China factories expanded in June at their slowest pace in 11 months while price pressures eased, a purchasing managers' survey showed on Thursday, the latest evidence the economy is losing steam in response to a spate of tightening steps.
The HSBC flash manufacturing purchasing managers' index (PMI), the earliest available indicator of China's industrial activity, eased to 50.1 in June, which was the lowest since July 2010 and close to indicating a contraction in the sector.
That compares with the final reading of 51.6 in the HSBC PMI for May.

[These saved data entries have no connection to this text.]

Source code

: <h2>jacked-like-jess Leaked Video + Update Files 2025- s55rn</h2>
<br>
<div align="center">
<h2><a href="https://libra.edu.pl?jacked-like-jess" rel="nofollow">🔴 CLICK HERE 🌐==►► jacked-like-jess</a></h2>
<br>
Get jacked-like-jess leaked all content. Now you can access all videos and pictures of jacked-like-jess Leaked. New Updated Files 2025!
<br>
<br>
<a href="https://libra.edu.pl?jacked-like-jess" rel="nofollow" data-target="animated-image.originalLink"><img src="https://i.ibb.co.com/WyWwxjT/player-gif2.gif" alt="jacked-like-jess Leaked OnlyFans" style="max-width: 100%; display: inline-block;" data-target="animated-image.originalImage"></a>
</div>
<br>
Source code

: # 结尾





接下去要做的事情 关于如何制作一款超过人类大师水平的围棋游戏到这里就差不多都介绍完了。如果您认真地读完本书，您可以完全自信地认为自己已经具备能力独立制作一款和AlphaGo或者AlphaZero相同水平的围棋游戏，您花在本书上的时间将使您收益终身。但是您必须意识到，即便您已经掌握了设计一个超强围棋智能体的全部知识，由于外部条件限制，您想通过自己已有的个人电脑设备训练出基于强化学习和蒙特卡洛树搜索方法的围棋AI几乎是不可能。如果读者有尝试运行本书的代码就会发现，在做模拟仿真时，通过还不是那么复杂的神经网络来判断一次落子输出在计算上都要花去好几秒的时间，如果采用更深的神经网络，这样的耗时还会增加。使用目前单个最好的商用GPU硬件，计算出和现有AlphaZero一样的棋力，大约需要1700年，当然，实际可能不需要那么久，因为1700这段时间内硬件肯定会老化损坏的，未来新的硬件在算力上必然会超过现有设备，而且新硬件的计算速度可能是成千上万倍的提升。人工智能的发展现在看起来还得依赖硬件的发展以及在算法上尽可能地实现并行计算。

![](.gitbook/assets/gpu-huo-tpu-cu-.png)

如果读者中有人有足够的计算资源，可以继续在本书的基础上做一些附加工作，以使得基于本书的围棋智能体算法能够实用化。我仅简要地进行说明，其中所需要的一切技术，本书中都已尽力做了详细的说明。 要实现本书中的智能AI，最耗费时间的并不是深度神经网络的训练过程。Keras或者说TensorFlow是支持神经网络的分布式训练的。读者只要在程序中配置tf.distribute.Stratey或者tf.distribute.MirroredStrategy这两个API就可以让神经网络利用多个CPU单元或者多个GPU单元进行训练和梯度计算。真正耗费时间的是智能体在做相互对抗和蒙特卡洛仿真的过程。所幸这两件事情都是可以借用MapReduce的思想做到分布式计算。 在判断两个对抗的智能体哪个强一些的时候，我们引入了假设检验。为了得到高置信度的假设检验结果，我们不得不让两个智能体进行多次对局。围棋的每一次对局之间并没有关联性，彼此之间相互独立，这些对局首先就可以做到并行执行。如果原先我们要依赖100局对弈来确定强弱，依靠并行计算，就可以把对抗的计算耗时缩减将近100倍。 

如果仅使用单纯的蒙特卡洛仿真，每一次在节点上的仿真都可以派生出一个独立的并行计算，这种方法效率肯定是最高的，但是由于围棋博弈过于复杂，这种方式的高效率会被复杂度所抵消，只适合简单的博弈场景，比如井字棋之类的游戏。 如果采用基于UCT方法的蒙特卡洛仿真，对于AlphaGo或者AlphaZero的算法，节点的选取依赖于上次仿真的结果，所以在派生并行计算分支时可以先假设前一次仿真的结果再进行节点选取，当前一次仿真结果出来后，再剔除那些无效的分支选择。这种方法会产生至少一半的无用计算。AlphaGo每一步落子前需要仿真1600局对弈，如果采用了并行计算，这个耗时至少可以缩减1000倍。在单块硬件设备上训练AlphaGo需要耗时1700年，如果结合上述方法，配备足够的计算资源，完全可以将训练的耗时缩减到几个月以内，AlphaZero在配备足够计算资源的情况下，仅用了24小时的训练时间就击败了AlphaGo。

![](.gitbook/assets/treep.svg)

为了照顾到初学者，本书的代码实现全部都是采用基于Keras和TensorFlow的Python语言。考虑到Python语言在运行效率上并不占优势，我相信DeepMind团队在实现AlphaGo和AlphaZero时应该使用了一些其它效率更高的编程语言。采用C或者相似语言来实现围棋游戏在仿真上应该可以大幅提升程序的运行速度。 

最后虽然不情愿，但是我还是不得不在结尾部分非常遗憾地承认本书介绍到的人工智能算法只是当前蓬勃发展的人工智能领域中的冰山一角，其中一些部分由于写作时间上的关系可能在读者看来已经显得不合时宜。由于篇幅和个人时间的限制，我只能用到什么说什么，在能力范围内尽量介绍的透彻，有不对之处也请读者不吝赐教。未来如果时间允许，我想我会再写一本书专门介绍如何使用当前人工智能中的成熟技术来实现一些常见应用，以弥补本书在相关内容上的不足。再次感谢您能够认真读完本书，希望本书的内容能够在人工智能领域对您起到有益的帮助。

A figure above 50 points to expansion on the month.
"Demand is cooling thanks to the effect of tightening measures and the slackness in external markets," said Qu Hongbin, the chief China economist at HSBC.
But Qu added that hard-landing worries were "unwarranted" because the current PMI is at a level consistent with around 13 percent in industrial production growth.
"The good news is that inflationary pressures started to ease meaningfully in June amid slowing demand," he noted.
According to the flash PMI, China's sub-index of factory input prices fell sharply to 52.1 in June, from 60.1 in May.
China's headline inflation hit a 34-month-high of 5.5 percent in May, and many analysts forecast that it could peak in June or July at about 6 percent.
The central bank has launched a series of tightening measures in recent months, including repeated increases in banks' required reserves and interest rates.
The flash PMI is designed to provide a preview of the final data, which is due on June 1 along with the official PMI.
The flash PMI, compiled by British research firm Markit, is based on up to 90 percent of total responses to a monthly survey and is designed to be a snapshot of the final data, usually released on the first working day of the month.
This is the fifth month that HSBC has published a flash PMI for China. In May, the flash reading was 51.1, slightly weaker than the final reading.